The Age of the Disordered Will

“This has been called the “Age of Anxiety.” Considering the attention given the subject by psychology, theology, literature, and the pharmaceutical industry, not to mention the testimony from our own lives, we could fairly well conclude that there is more anxiety today, and, moreover, that there is definitely more anxiety about anxiety now than there has been in previous epochs of history.

Nevertheless, I would hesitate to characterize this as an “Age of Anxiety,” just as I would be loathe to call this an “Age of Affluence,” “Coronary Disease,” “Mental Health,” “Dieting,” “Conformity,” or “Sexual Freedom.” My reason being, that none of these labels, whatever fact or truth they may involve, goes to the heart of the matter.

Much as I dislike this game of labels, my preference would be to call this the “Age of the Disordered Will.” It takes only a glance to see a few of the myriad varieties of willing what cannot be willed that enslave us: we will to sleep, will to read fast, will to have simultaneous orgasm, will to be creative and spontaneous, will to enjoy our old age, and, most urgently, will to will.

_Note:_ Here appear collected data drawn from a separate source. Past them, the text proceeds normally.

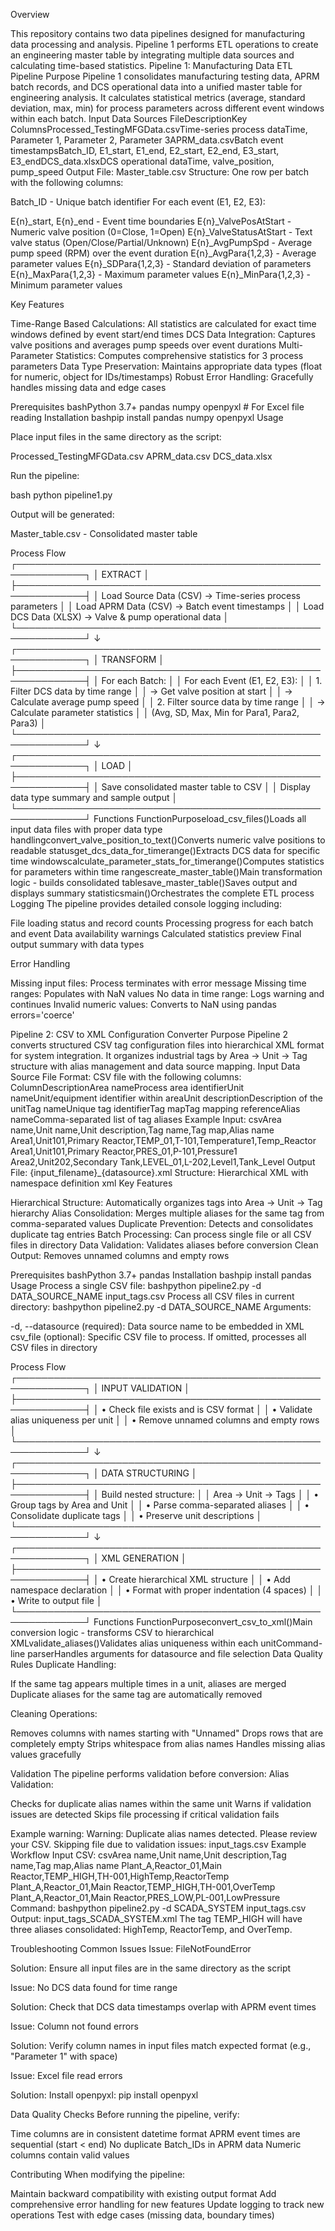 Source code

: Overview

This repository contains two data pipelines designed for manufacturing data processing and analysis. Pipeline 1 performs ETL operations to create an engineering master table by integrating multiple data sources and calculating time-based statistics.
Pipeline 1: Manufacturing Data ETL Pipeline
Purpose
Pipeline 1 consolidates manufacturing testing data, APRM batch records, and DCS operational data into a unified master table for engineering analysis. It calculates statistical metrics (average, standard deviation, max, min) for process parameters across different event windows within each batch.
Input Data Sources
FileDescriptionKey ColumnsProcessed_TestingMFGData.csvTime-series process dataTime, Parameter 1, Parameter 2, Parameter 3APRM_data.csvBatch event timestampsBatch_ID, E1_start, E1_end, E2_start, E2_end, E3_start, E3_endDCS_data.xlsxDCS operational dataTime, valve_position, pump_speed
Output
File: Master_table.csv
Structure: One row per batch with the following columns:

Batch_ID - Unique batch identifier
For each event (E1, E2, E3):

E{n}_start, E{n}_end - Event time boundaries
E{n}_ValvePosAtStart - Numeric valve position (0=Close, 1=Open)
E{n}_ValveStatusAtStart - Text valve status (Open/Close/Partial/Unknown)
E{n}_AvgPumpSpd - Average pump speed (RPM) over the event duration
E{n}_AvgPara{1,2,3} - Average parameter values
E{n}_SDPara{1,2,3} - Standard deviation of parameters
E{n}_MaxPara{1,2,3} - Maximum parameter values
E{n}_MinPara{1,2,3} - Minimum parameter values



Key Features

Time-Range Based Calculations: All statistics are calculated for exact time windows defined by event start/end times
DCS Data Integration: Captures valve positions and averages pump speeds over event durations
Multi-Parameter Statistics: Computes comprehensive statistics for 3 process parameters
Data Type Preservation: Maintains appropriate data types (float for numeric, object for IDs/timestamps)
Robust Error Handling: Gracefully handles missing data and edge cases

Prerequisites
bashPython 3.7+
pandas
numpy
openpyxl  # For Excel file reading
Installation
bashpip install pandas numpy openpyxl
Usage

Place input files in the same directory as the script:

Processed_TestingMFGData.csv
APRM_data.csv
DCS_data.xlsx


Run the pipeline:

bash   python pipeline1.py

Output will be generated:

Master_table.csv - Consolidated master table



Process Flow
┌─────────────────────────────────────────────────────────────┐
│                         EXTRACT                             │
├─────────────────────────────────────────────────────────────┤
│  Load Source Data (CSV) → Time-series process parameters    │
│  Load APRM Data (CSV)   → Batch event timestamps           │
│  Load DCS Data (XLSX)   → Valve & pump operational data    │
└─────────────────────────────────────────────────────────────┘
                              ↓
┌─────────────────────────────────────────────────────────────┐
│                       TRANSFORM                             │
├─────────────────────────────────────────────────────────────┤
│  For each Batch:                                            │
│    For each Event (E1, E2, E3):                            │
│      1. Filter DCS data by time range                      │
│         → Get valve position at start                      │
│         → Calculate average pump speed                     │
│      2. Filter source data by time range                   │
│         → Calculate parameter statistics                   │
│           (Avg, SD, Max, Min for Para1, Para2, Para3)     │
└─────────────────────────────────────────────────────────────┘
                              ↓
┌─────────────────────────────────────────────────────────────┐
│                          LOAD                               │
├─────────────────────────────────────────────────────────────┤
│  Save consolidated master table to CSV                      │
│  Display data type summary and sample output               │
└─────────────────────────────────────────────────────────────┘
Functions
FunctionPurposeload_csv_files()Loads all input data files with proper data type handlingconvert_valve_position_to_text()Converts numeric valve positions to readable statusget_dcs_data_for_timerange()Extracts DCS data for specific time windowscalculate_parameter_stats_for_timerange()Computes statistics for parameters within time rangescreate_master_table()Main transformation logic - builds consolidated tablesave_master_table()Saves output and displays summary statisticsmain()Orchestrates the complete ETL process
Logging
The pipeline provides detailed console logging including:

File loading status and record counts
Processing progress for each batch and event
Data availability warnings
Calculated statistics preview
Final output summary with data types

Error Handling

Missing input files: Process terminates with error message
Missing time ranges: Populates with NaN values
No data in time range: Logs warning and continues
Invalid numeric values: Converts to NaN using pandas errors='coerce'

Pipeline 2: CSV to XML Configuration Converter
Purpose
Pipeline 2 converts structured CSV tag configuration files into hierarchical XML format for system integration. It organizes industrial tags by Area → Unit → Tag structure with alias management and data source mapping.
Input Data Source
File Format: CSV file with the following columns:
ColumnDescriptionArea nameProcess area identifierUnit nameUnit/equipment identifier within areaUnit descriptionDescription of the unitTag nameUnique tag identifierTag mapTag mapping referenceAlias nameComma-separated list of tag aliases
Example Input:
csvArea name,Unit name,Unit description,Tag name,Tag map,Alias name
Area1,Unit101,Primary Reactor,TEMP_01,T-101,Temperature1,Temp_Reactor
Area1,Unit101,Primary Reactor,PRES_01,P-101,Pressure1
Area2,Unit202,Secondary Tank,LEVEL_01,L-202,Level1,Tank_Level
Output
File: {input_filename}_{datasource}.xml
Structure: Hierarchical XML with namespace definition
xml<Definition xmlns="SYSTEM_NAMESPACE">
  <Area name="Area1">
    <UnitDefinitions>
      <UnitDefinition name="Unit101" description="Primary Reactor" type="">
        <TagDefinitions>
          <TagDefinition name="TEMP_01" map="T-101" dataSourceName="DATA_SOURCE_NAME">
            <AliasDefinitions>
              <AliasDefinition name="Temperature1"/>
              <AliasDefinition name="Temp_Reactor"/>
            </AliasDefinitions>
          </TagDefinition>
        </TagDefinitions>
      </UnitDefinition>
    </UnitDefinitions>
  </Area>
</Definition>
Key Features

Hierarchical Structure: Automatically organizes tags into Area → Unit → Tag hierarchy
Alias Consolidation: Merges multiple aliases for the same tag from comma-separated values
Duplicate Prevention: Detects and consolidates duplicate tag entries
Batch Processing: Can process single file or all CSV files in directory
Data Validation: Validates aliases before conversion
Clean Output: Removes unnamed columns and empty rows

Prerequisites
bashPython 3.7+
pandas
Installation
bashpip install pandas
Usage
Process a single CSV file:
bashpython pipeline2.py -d DATA_SOURCE_NAME input_tags.csv
Process all CSV files in current directory:
bashpython pipeline2.py -d DATA_SOURCE_NAME
Arguments:

-d, --datasource (required): Data source name to be embedded in XML
csv_file (optional): Specific CSV file to process. If omitted, processes all CSV files in directory

Process Flow
┌─────────────────────────────────────────────────────────────┐
│                      INPUT VALIDATION                       │
├─────────────────────────────────────────────────────────────┤
│  • Check file exists and is CSV format                      │
│  • Validate alias uniqueness per unit                       │
│  • Remove unnamed columns and empty rows                    │
└─────────────────────────────────────────────────────────────┘
                              ↓
┌─────────────────────────────────────────────────────────────┐
│                    DATA STRUCTURING                         │
├─────────────────────────────────────────────────────────────┤
│  Build nested structure:                                    │
│    Area → Unit → Tags                                       │
│  • Group tags by Area and Unit                             │
│  • Parse comma-separated aliases                           │
│  • Consolidate duplicate tags                              │
│  • Preserve unit descriptions                              │
└─────────────────────────────────────────────────────────────┘
                              ↓
┌─────────────────────────────────────────────────────────────┐
│                     XML GENERATION                          │
├─────────────────────────────────────────────────────────────┤
│  • Create hierarchical XML structure                        │
│  • Add namespace declaration                                │
│  • Format with proper indentation (4 spaces)               │
│  • Write to output file                                     │
└─────────────────────────────────────────────────────────────┘
Functions
FunctionPurposeconvert_csv_to_xml()Main conversion logic - transforms CSV to hierarchical XMLvalidate_aliases()Validates alias uniqueness within each unitCommand-line parserHandles arguments for datasource and file selection
Data Quality Rules
Duplicate Handling:

If the same tag appears multiple times in a unit, aliases are merged
Duplicate aliases for the same tag are automatically removed

Cleaning Operations:

Removes columns with names starting with "Unnamed"
Drops rows that are completely empty
Strips whitespace from alias names
Handles missing alias values gracefully

Validation
The pipeline performs validation before conversion:
Alias Validation:

Checks for duplicate alias names within the same unit
Warns if validation issues are detected
Skips file processing if critical validation fails

Example warning:
Warning: Duplicate alias names detected. Please review your CSV.
Skipping file due to validation issues: input_tags.csv
Example Workflow
Input CSV:
csvArea name,Unit name,Unit description,Tag name,Tag map,Alias name
Plant_A,Reactor_01,Main Reactor,TEMP_HIGH,TH-001,HighTemp,ReactorTemp
Plant_A,Reactor_01,Main Reactor,TEMP_HIGH,TH-001,OverTemp
Plant_A,Reactor_01,Main Reactor,PRES_LOW,PL-001,LowPressure
Command:
bashpython pipeline2.py -d SCADA_SYSTEM input_tags.csv
Output: input_tags_SCADA_SYSTEM.xml
The tag TEMP_HIGH will have three aliases consolidated: HighTemp, ReactorTemp, and OverTemp.

Troubleshooting
Common Issues
Issue: FileNotFoundError

Solution: Ensure all input files are in the same directory as the script

Issue: No DCS data found for time range

Solution: Check that DCS data timestamps overlap with APRM event times

Issue: Column not found errors

Solution: Verify column names in input files match expected format (e.g., "Parameter 1" with space)

Issue: Excel file read errors

Solution: Install openpyxl: pip install openpyxl

Data Quality Checks
Before running the pipeline, verify:

Time columns are in consistent datetime format
APRM event times are sequential (start < end)
No duplicate Batch_IDs in APRM data
Numeric columns contain valid values


Contributing
When modifying the pipeline:

Maintain backward compatibility with existing output format
Add comprehensive error handling for new features
Update logging to track new operations
Test with edge cases (missing data, boundary times)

If anxiety is more prominent in our time, such anxiety is the product of our particular modern disability of the will. To this disability, rather than to anxiety, I would attribute the ever-increasing dependence on drugs affecting all level of our society. While drugs do offer relief from anxiety, their more important task is to offer the illusion of healing the split between the will and its refractory object. The resulting feeling of wholeness may not be a responsible one, but at least within that wholeness–no matter how willful the drugged state may appear to an outsider–there seems to be, briefly and subjectively, a responsible and vigorous will. This is the reason, I believe, that the addictive possibilities of our age are so enormous.” (1976, p.32)

Farber, L.H. (1976), Lying, despair, jealousy, envy, sex, suicide, drugs, and the good life. New York: Harper & Row.